I need less friction in my data science experience” 🙂
An alpha technology, InterPlanetary File System (IPFS) recently piqued my interest – both for its future potential and its power today to help ease my data science pains. In honor of the upcoming Mission Juno which seeks to unlock Jupiter’s secrets, this is my story of exploring the InterPlanetary File System on Jupyter ….. Notebooks.
There is an amazing trove of existing articles and content discussing IPFS in great technical and strategic detail. For example, how it might one day usurp the role of HTTP as the lingua franca protocol of the World Wide Web or how the decentralized web can reduce the risks of censorship and content loss caused by server failure and decommissioning. This blog post is not one of them. Rather, my goal is to simply share an approach for installing and configuring the IPFS client within a Jupyter notebook and share my thoughts around how this technology could meaningfully impact the data science experience in interesting ways. If you are inclined to hear the hype or want to understand the technology deeper and be inspired by the implications, then check out my collection of references below.
Setting up IPFS on Jupyter
I have created a sample notebook which illustrates the following concepts:
- Installation of the IPFS Go Client binary and its necessary pre-requisites into a Python Jupyter Notebook
- Provisions for a Python helper class with common CLI methods to simplify IPFS usage within a notebook
- Validation of BitTorrent Swarm connectivity
- Proof of Concept content fetching for ~2Gb and ~8.2Gb gunzipped Open Library data files
- Proof of Concept content fetching of images and ipfs network HTTP resources
- Pinning/Adding of local content for further propagation within the IPFS network
Check it out!
Do I dare
Disturb the universe?
In a minute there is time
For decisions and revisions which a minute will reverse.
~ T.S. Eliot ~
- IPFS as a technology is young and brimming with potential.
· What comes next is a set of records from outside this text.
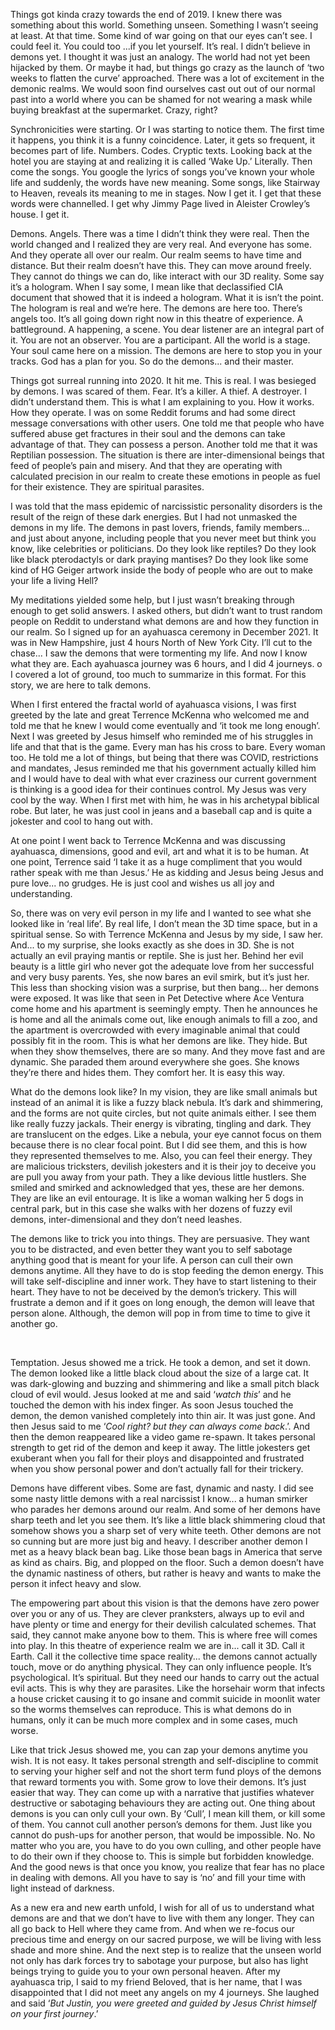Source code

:   Things got kinda crazy towards the end of 2019. I knew there was something about this world. Something unseen. Something I wasn’t seeing at least. At that time. Some kind of war going on that our eyes can’t see. I could feel it. You could too ...if you let yourself. It’s real. I didn’t believe in demons yet. I thought it was just an analogy. The world had not yet been hijacked by them. Or maybe it had, but things go crazy as the launch of ‘two weeks to flatten the curve’ approached. There was a lot of excitement in the demonic realms.  We would soon find ourselves cast out out of our normal past into a world where you can be shamed for not wearing a mask while buying breakfast at the supermarket. Crazy, right?  

  
   Synchronicities were starting. Or I was starting to notice them. The first time it happens, you think it is a funny coincidence. Later, it gets so frequent, it becomes part of life.  Numbers. Codes. Cryptic texts. Looking back at the hotel you are staying at and realizing it is called ‘Wake Up.’ Literally. Then come the songs. You google the lyrics of songs you’ve known your whole life and suddenly, the words have new meaning. Some songs, like Stairway to Heaven, reveals its meaning to me in stages. Now I get it. I get that these words were channelled. I get why Jimmy Page lived in Aleister Crowley’s house. I get it.  

  
   Demons. Angels. There was a time I didn’t think they were real. Then the world changed and I realized they are very real. And everyone has some. And they operate all over our realm. Our realm seems to have time and distance. But their realm doesn’t have this.  They can move around freely. They cannot do things we can do, like interact with our 3D reality. Some say it’s a hologram. When I say some, I mean like that declassified CIA document that showed that it is indeed a hologram. What it is isn’t the point. The hologram is real and we’re here. The demons are here too. There’s angels too. It’s all going down right now in this theatre of experience. A battleground. A happening, a scene. You dear listener are an integral part of it. You are not an observer. You are a participant. All the world is a stage. Your soul came here on a mission. The demons are here to stop you in your tracks. God has a plan for you. So do the demons... and their master. 

   
   Things got surreal running into 2020. It hit me. This is real. I was besieged by demons. I was scared of them. Fear. It’s a killer. A thief. A destroyer. I didn’t understand them. This is what I am explaining to you. How it works. How they operate. I was on some Reddit forums and had some direct message conversations with other users. One told me that people who have suffered abuse get fractures in their soul and the demons can take advantage of that. They can possess a person. Another told me that it was Reptilian possession. The situation is there are inter-dimensional beings that feed of people’s pain and misery. And that they are operating with calculated precision in our realm to create these emotions in people as fuel for their existence. They are spiritual parasites.   

   
   I was told that the mass epidemic of narcissistic personality disorders is the result of the reign of these dark energies. But I had not unmasked the demons in my life. The demons in past lovers, friends, family members...  and just about anyone, including people that you never meet but think you know, like celebrities or politicians. Do they look like reptiles? Do they look like black pterodactyls or dark praying mantises? Do they look like some kind of HG Geiger artwork inside the body of people who are out to make your life a living Hell?  

  
   My meditations yielded some help, but I just wasn’t breaking through enough to get solid answers. I asked others, but didn’t want to trust random people on Reddit to understand what demons are and how they function in our realm. So I signed up for an ayahuasca ceremony in December 2021. It was in New Hampshire, just 4 hours North of New York City. I’ll cut to the chase... I saw the demons that were tormenting my life. And now I know what they are. Each ayahuasca journey was 6 hours, and I did 4 journeys.  o I covered a lot of ground, too much to summarize in this format. For this story, we are here to talk demons.  

  
   When I first entered the fractal world of ayahuasca visions, I was first greeted by the late and great Terrence McKenna who welcomed me and told me that he knew I would come eventually and ‘it took me long enough’. Next I was greeted by Jesus himself who reminded me of his struggles in life and that that is the game. Every man has his cross to bare.  Every woman too. He told me a lot of things, but being that there was COVID, restrictions and mandates, Jesus reminded me that his government actually killed him and I would have to deal with what ever craziness our current government is thinking is a good idea for their continues control. My Jesus was very cool by the way. When I first met with him, he was in his archetypal biblical robe. But later, he was just cool in jeans and a baseball cap and is quite a jokester and cool to hang out with.    

  
   At one point I went back to Terrence McKenna and was discussing ayahuasca, dimensions, good and evil, art and what it is to be human. At one point, Terrence said ‘I take it as a huge compliment that you would rather speak with me than Jesus.’ He as kidding and Jesus being Jesus and pure love... no grudges. He is just cool and wishes us all joy and understanding.    

  
   So, there was on very evil person in my life and I wanted to see what she looked like in ‘real life’. By real life, I don’t mean the 3D time space, but in a spiritual sense.  So with Terrence McKenna and Jesus by my side, I saw her. And... to my surprise, she looks exactly as she does in 3D. She is not actually an evil praying mantis or reptile. She is just her. Behind her evil beauty is a little girl who never got the adequate love from her successful and very busy parents. Yes, she now bares an evil smirk, but it’s just her. This less than shocking vision was a surprise, but then bang...  her demons were exposed. It was like that seen in Pet Detective where Ace Ventura come home and his apartment is seemingly empty. Then he announces he is home and all the animals come out, like enough animals to fill a zoo, and the apartment is overcrowded with every imaginable animal that could possibly fit in the room. This is what her demons are like. They hide.  But when they show themselves, there are so many. And they move fast and are dynamic.  She paraded them around everywhere she goes. She knows they’re there and hides them.  They comfort her. It is easy this way.  

  
   What do the demons look like? In my vision, they are like small animals but instead of an animal it is like a fuzzy black nebula. It’s dark and shimmering, and the forms are not quite circles, but not quite animals either. I see them like really fuzzy jackals. Their energy is vibrating, tingling and dark. They are translucent on the edges. Like a nebula, your eye cannot focus on them because there is no clear focal point. But I did see them, and this is how they represented themselves to me. Also, you can feel their energy. They are malicious tricksters, devilish jokesters and it is their joy to deceive you are pull you away from your path. They a like devious little hustlers. She smiled and smirked and acknowledged that yes, these are her demons. They are like an evil entourage. It is like a woman walking her 5 dogs in central park, but in this case she walks with her dozens of fuzzy evil demons, inter-dimensional and they don’t need leashes.  

  
   The demons like to trick you into things. They are persuasive. They want you to be distracted, and even better they want you to self sabotage anything good that is meant for your life. A person can cull their own demons anytime. All they have to do is stop feeding the demon energy. This will take self-discipline and inner work. They have to start listening to their heart. They have to not be deceived by the demon’s trickery. This will frustrate a demon and if it goes on long enough, the demon will leave that person alone.  Although, the demon will pop in from time to time to give it another go. 

&#x200B;

Temptation.  Jesus showed me a trick. He took a demon, and set it down. The demon looked like a little black cloud about the size of a large cat. It was dark-glowing and buzzing and shimmering and like a small pitch black cloud of evil would. Jesus looked at me and said ‘*watch this*’ and he touched the demon with his index finger. As soon Jesus touched the demon, the demon vanished completely into thin air. It was just gone. And then Jesus said to me ‘*Cool right? but they can always come back*.’. And then the demon reappeared like a video game re-spawn. It takes personal strength to get rid of the demon and keep it away. The little jokesters get exuberant when you fall for their ploys and disappointed and frustrated when you show personal power and don’t actually fall for their trickery.  

  
   Demons have different vibes. Some are fast, dynamic and nasty. I did see some nasty little demons with a real narcissist I know... a human smirker who parades her demons around our realm. And some of her demons have sharp teeth and let you see them. It’s like a little black shimmering cloud that somehow shows you a sharp set of very white teeth. Other demons are not so cunning but are more just big and heavy. I describer another demon I met as a heavy black bean bag. Like those bean bags in America that serve as kind as chairs. Big, and plopped on the floor. Such a demon doesn’t have the dynamic nastiness of others, but rather is heavy and wants to make the person it infect heavy and slow.  

  
   The empowering part about this vision is that the demons have zero power over you or any of us. They are clever pranksters, always up to evil and have plenty or time and energy for their devilish calculated schemes. That said, they cannot make anyone bow to them.  This is where free will comes into play. In this theatre of experience realm we are in... call it 3D. Call it Earth. Call it the collective time space reality... the demons cannot actually touch, move or do anything physical. They can only influence people. It’s psychological. It’s spiritual. But they need our hands to carry out the actual evil acts. This is why they are parasites. Like the horsehair worm that infects a house cricket causing it to go insane and commit suicide in moonlit water so the worms themselves can reproduce. This is what demons do in humans, only it can be much more complex and in some cases, much worse.  

  
   Like that trick Jesus showed me, you can zap your demons anytime you wish. It is not easy. It takes personal strength and self-discipline to commit to serving your higher self and not the short term fund ploys of the demons that reward torments you with. Some grow to love their demons. It’s just easier that way. They can come up with a narrative that justifies whatever destructive or sabotaging behaviours they are acting out. One thing about demons is you can only cull your own. By ‘Cull’, I mean kill them, or kill some of them. You cannot cull another person’s demons for them. Just like you cannot do push-ups for another person, that would be impossible. No. No matter who you are, you have to do you own culling, and other people have to do their own if they choose to. This is simple but forbidden knowledge. And the good news is that once you know, you realize that fear has no place in dealing with demons. All you have to say is ‘no’ and fill your time with light instead of darkness.       

   As a new era and new earth unfold, I wish for all of us to understand what demons are and that we don’t have to live with them any longer.  They can all go back to Hell where they came from. And when we re-focus our precious time and energy on our sacred purpose, we will be living with less shade and more shine. And the next step is to realize that the unseen world not only has dark forces try to sabotage your purpose, but also has light beings trying to guide you to your own personal heaven.  After my ayahuasca trip, I said to my friend Beloved, that is her name, that I was disappointed that I did not meet any angels on my 4 journeys. She laughed and said ‘*But Justin, you were greeted and guided by Jesus Christ himself on your first journey*.’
Alpha means YMMV, but the project is open and evolving rapidly.
- Posit: Can IPFS provide a more frictionless experience to accessing data?
I think the answer is “YES“. As a hypermedia protocol focused on content rather than locations, the data science experience can be enriched.
- I have encountered JDBC Driver implementations that assume and require data files to be located on a local file path. IPFS’s FUSE mount capabilities are appealing because they allow IPFS paths to mimic as local file paths.
- Centralized open dataset exchanges offer a portal for discovery and download of curated content. Unfortunately, they also surface unwanted friction through higher latency for long-distance low bandwidth clients and single point of failure risks. Instead, these exchanges could embrace the resilient characteristics of content decentralization by participating on the IPFS network and surfacing resource hash paths that reflect the content itself – uncaring of where it is hosted. For example, a specific piece of content could be embodied in a path as simple as this:
The redundancy of a distributed mesh network would ensure the quickest access times and constant availability for the most popular content. Let’s have exchanges that curate data via a focus on content rather than location. Analytics open data exchanges that view content hosting as their differentiator will eventually be commoditized by the cloud. Easy discovery and curation of content metadata (e.g. Usage rights, common analytics use cases, recommended complementary datasets, …) will be the true value proposition and sought after by consumers. Portals should differentiate on how they educate data consumers rather than what content they host.
Analytics open data exchanges that view content hosting as their differentiator will eventually be commoditized by the cloud.
- Posit: Can IPFS facilitate an easier way of sharing code snippets and data analysis solution patterns between Jupyter notebook users?
As I’ve assembled notebooks for different projects, I frequently find myself re-using analysis approaches as well as integration and configuration code snippets. For example, I use helper methods to connect to Blob Object stores and external databases. IPFS provides a nice facility to cat the content of a network resource.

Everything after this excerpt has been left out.